The deadly and destructive full-scale war in Ukraine continues to affect every aspect of life, shattering homes and communities and forcing people into a state of constant anxiety. But even when so much is being lost, Ukrainians are finding ways to survive and rebuild.
Sisters Nadiia Gryshyna and Svitlana Kartashova were left homeless and penniless after being forced to flee as attacks intensified near their village of Velyka Rybytsia on the Psel River in northeastern Ukraine, just 5 kilometres from the Russian border.
Living in neighbouring houses on the same road, the sisters, who are both single mothers with six children between them, farmed nearby land. They had coped with years of hostilities until last summer, when the fighting came too close, and the danger became too much.
When a shell hit Nadiia’s house – blowing out the windows and damaging the doors and roof – they bravely stayed and made repairs, with the help of Proliska, a local partner organization of UNHCR, the UN Refugee Agency.
Workers from UNHCR’s NGO partner Proliska make emergency repairs to a damaged home in Zaporizhzhia, another frontline region in Ukraine.© UNHCR/Viktoriia Tiutiunnyk
Two weeks later, a massive explosion shook their homes, said Svitlana, 36. “Everything started at 4 a.m., just as I was getting ready to go out to work. I told Nadiia that we needed to evacuate the children because it would not end well.”

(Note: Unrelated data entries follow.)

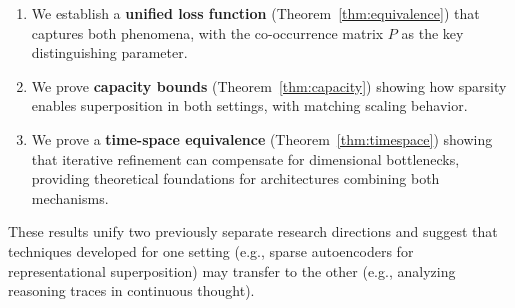 \begin{enumerate}
    \item We establish a \textbf{unified loss function} (Theorem~\ref{thm:equivalence}) that captures both phenomena, with the co-occurrence matrix $P$ as the key distinguishing parameter.

    \item We prove \textbf{capacity bounds} (Theorem~\ref{thm:capacity}) showing how sparsity enables superposition in both settings, with matching scaling behavior.

    \item We prove a \textbf{time-space equivalence} (Theorem~\ref{thm:timespace}) showing that iterative refinement can compensate for dimensional bottlenecks, providing theoretical foundations for architectures combining both mechanisms.
\end{enumerate}

These results unify two previously separate research directions and suggest that techniques developed for one setting (e.g., sparse autoencoders for representational superposition) may transfer to the other (e.g., analyzing reasoning traces in continuous thought).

“Our village is too close to the front line: every day, we were bombed,” added 33-year-old Nadiia. “It was too much to bear. This time, we understood that we had to save the children. Staying was no longer an option.”

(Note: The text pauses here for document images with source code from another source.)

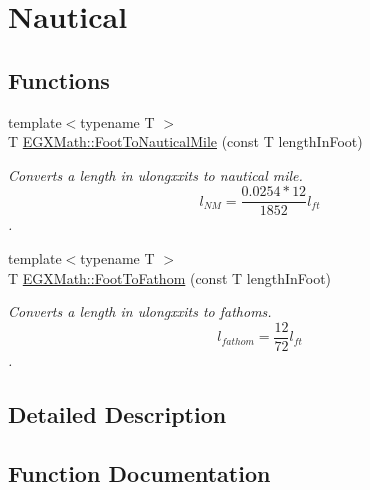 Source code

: \hypertarget{group___e_g_x_math-_conversions-_length_conversions-_imperial-_foot-_nautical}{}\section{Nautical}
\label{group___e_g_x_math-_conversions-_length_conversions-_imperial-_foot-_nautical}
\subsection*{Functions}
\begin{DoxyCompactItemize}
\item 
{\footnotesize template$<$typename T $>$ }\\T \mbox{\hyperlink{group___e_g_x_math-_conversions-_length_conversions-_imperial-_foot-_nautical_ga2b73f417fb0e4bcb50bdf79594088a75}{E\+G\+X\+Math\+::\+Foot\+To\+Nautical\+Mile}} (const T length\+In\+Foot)
\begin{DoxyCompactList}\small\item\em Converts a length in ulongxxits to nautical mile. \[ l_{NM}= \frac{0.0254 * 12}{1852} l_{ft} \]. \end{DoxyCompactList}\item 
{\footnotesize template$<$typename T $>$ }\\T \mbox{\hyperlink{group___e_g_x_math-_conversions-_length_conversions-_imperial-_foot-_nautical_gaf0a9ed2bf09d2f5f4099c96c702853d0}{E\+G\+X\+Math\+::\+Foot\+To\+Fathom}} (const T length\+In\+Foot)
\begin{DoxyCompactList}\small\item\em Converts a length in ulongxxits to fathoms. \[ l_{fathom}= \frac{12}{72} l_{ft} \]. \end{DoxyCompactList}\end{DoxyCompactItemize}


\subsection{Detailed Description}


\subsection{Function Documentation}
\mbox{\label{group___e_g_x_math-_conversions-_length_conversions-_imperial-_foot-_nautical_gaf0a9ed2bf09d2f5f4099c96c702853d0}}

UNHCR partner Proliska evacuated Nadiia, Svitlana and their six children – aged between 8 and 15 years – to the city of Sumy by minibus. They took with them only their identity documents and what few possessions they could carry. “The evacuation was very hard for us,” said Nadiia. “We miss our home so much. We miss the feeling of being home and how we would gather in the garden for coffee and gossip.”
Relentless suffering
Three years since Russia’s full-scale invasion of Ukraine – and 11 years since the start of the war in the east and the occupation of Crimea – conflict, destruction and displacement continue to be a daily reality. Everybody is affected, living with the fear of the next attack, and uncertainty about the future.
See also: Explainer: War in Ukraine – the human cost and humanitarian response
An estimated 10.6 million Ukrainians have been forced from their homes over the last three years – either, like Nadiia and Svitlana, to other parts of the country or as refugees to countries in Europe and beyond. Roughly a third of the population still living in Ukraine – 12.7 million people – need humanitarian assistance. As the war goes on, the suffering is relentless.
During 2024, Russia’s ground offensive and aerial attacks against several border areas – including Sumy – led to increased displacement, with around 200,000 people fleeing their homes in frontline regions during the second half of last year, according to local authorities.
‘A chance to start over’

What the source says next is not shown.